The World Bank has said that the number of internet users globally had more than tripled within this decade, from 1billion in 2015 to about 3.2billion by the end of 2015.
The World Bank disclosed this in its Report for 2016, made available during the presentation of the World Development Report (WDR 2016 ) on Digital Dividends.
The report revealed that more households in Nigeria and other developing nations owned a mobile phone rather than have access to electricity or clean water.

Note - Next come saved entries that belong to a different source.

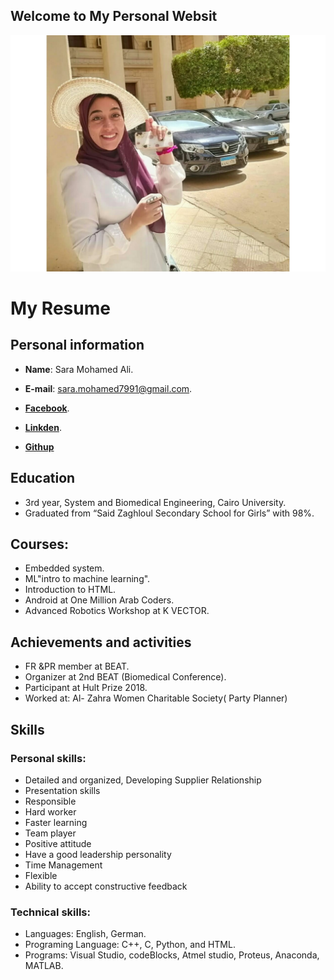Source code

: ## Welcome to My Personal Websit
![Image](/assets/images/myphoto.jpeg)
# My Resume
## Personal information
* **Name**: Sara Mohamed Ali.

* **E-mail**: sara.mohamed7991@gmail.com.

* [**Facebook**](https://www.facebook.com/profile.php?id=10000206478212).

* [**Linkden**](https://www.linkedin.com/in/sara-mohamed-a81653147/).

* [**Githup**](https://github.com/saraamohamed])

## Education
* 3rd year, System and Biomedical Engineering, Cairo  University.
* Graduated from “Said Zaghloul Secondary School for Girls” with 98%.

## Courses:
* Embedded system.
* ML"intro to machine learning".
* Introduction to HTML.
* Android at One Million Arab Coders.
* Advanced Robotics Workshop at K VECTOR.

## Achievements and activities
* FR &PR member at BEAT.
* Organizer at 2nd BEAT (Biomedical Conference).
* Participant at Hult Prize 2018.
* Worked at:   Al- Zahra Women Charitable Society( Party Planner)

## Skills

### Personal skills: 
* Detailed and organized, Developing Supplier Relationship
* Presentation skills
* Responsible
* Hard worker
*	Faster learning
*	Team player
*	Positive attitude
*	Have a good leadership personality
*	Time Management
*	Flexible
*	Ability to accept constructive feedback

### Technical skills: 
* Languages: English, German.
* Programing Language: C++, C, Python, and HTML.
* Programs: Visual Studio, codeBlocks, Atmel studio, Proteus, Anaconda, MATLAB.
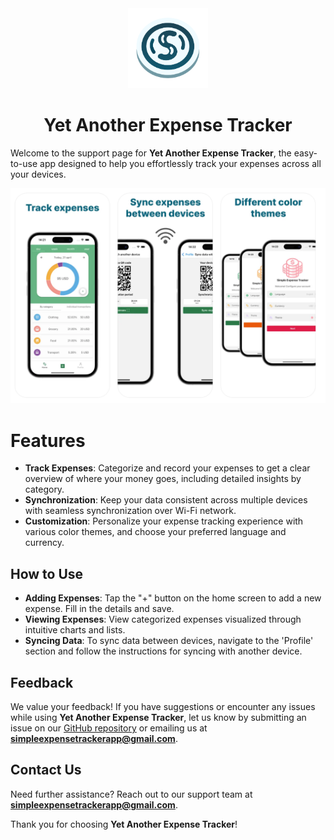 <div align="center">
    <img src="docs/static/adaptive-icon.png" height="128px"/>
    <h1 align="center">Yet Another Expense Tracker</h1>
</div>

Welcome to the support page for **Yet Another Expense Tracker**, the easy-to-use app designed to help you effortlessly track your expenses across all your devices.

<img src="docs/static/screenshots.png" alt="App Screenshots"/>

# Features

- **Track Expenses**: Categorize and record your expenses to get a clear overview of where your money goes, including detailed insights by category.
- **Synchronization**: Keep your data consistent across multiple devices with seamless synchronization over Wi-Fi network.
- **Customization**: Personalize your expense tracking experience with various color themes, and choose your preferred language and currency.

## How to Use

- **Adding Expenses**: Tap the "+" button on the home screen to add a new expense. Fill in the details and save.
- **Viewing Expenses**: View categorized expenses visualized through intuitive charts and lists.
- **Syncing Data**: To sync data between devices, navigate to the 'Profile' section and follow the instructions for syncing with another device.

## Feedback

We value your feedback! If you have suggestions or encounter any issues while using **Yet Another Expense Tracker**, let us know by submitting an issue on our [GitHub repository](https://github.com/creeston/yet-another-expense-tracker) or emailing us at **simpleexpensetrackerapp@gmail.com**.

## Contact Us

Need further assistance? Reach out to our support team at **simpleexpensetrackerapp@gmail.com**.

Thank you for choosing **Yet Another Expense Tracker**!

According to the report, an estimated 70 percent of the bottom fifth of the population in developing nations could boast of owning a cell phone.
It added: “The number of internet users has more than tripled in a decade-from 1billion in 2005 to an estimated 3.2billion at the end of 2015, stating that businesses, people, and governments are more connected than ever before.”
Furthermore, it said that digital revolution had brought immediate private benefits-easier communication and information, greater convenience, free digital products and new forms of leisure, adding it has also created a profound sense of social connectedness and global community.
“More households in developing countries own a mobile phone than have access to electricity or clean water, and nearly 70 percent of the bottom fifth of the population in developing countries own a mobile phone,” it said.
The report also explained that maximising digital dividends would require better understanding of how technology interacted with other factors that were important for development, describing it as “analog complements.”
It also said that digital technology could make routine, transaction-intensive tasks cheaper, faster and more convenient, adding, however, that most tasks also had an aspect that could be automated, requiring human judgment, intuition and discretion.
The report, however stressed that digital divide was still large, adding that nearly 60 percent of the world’s people were still offline and could not fully take part in the digital economy.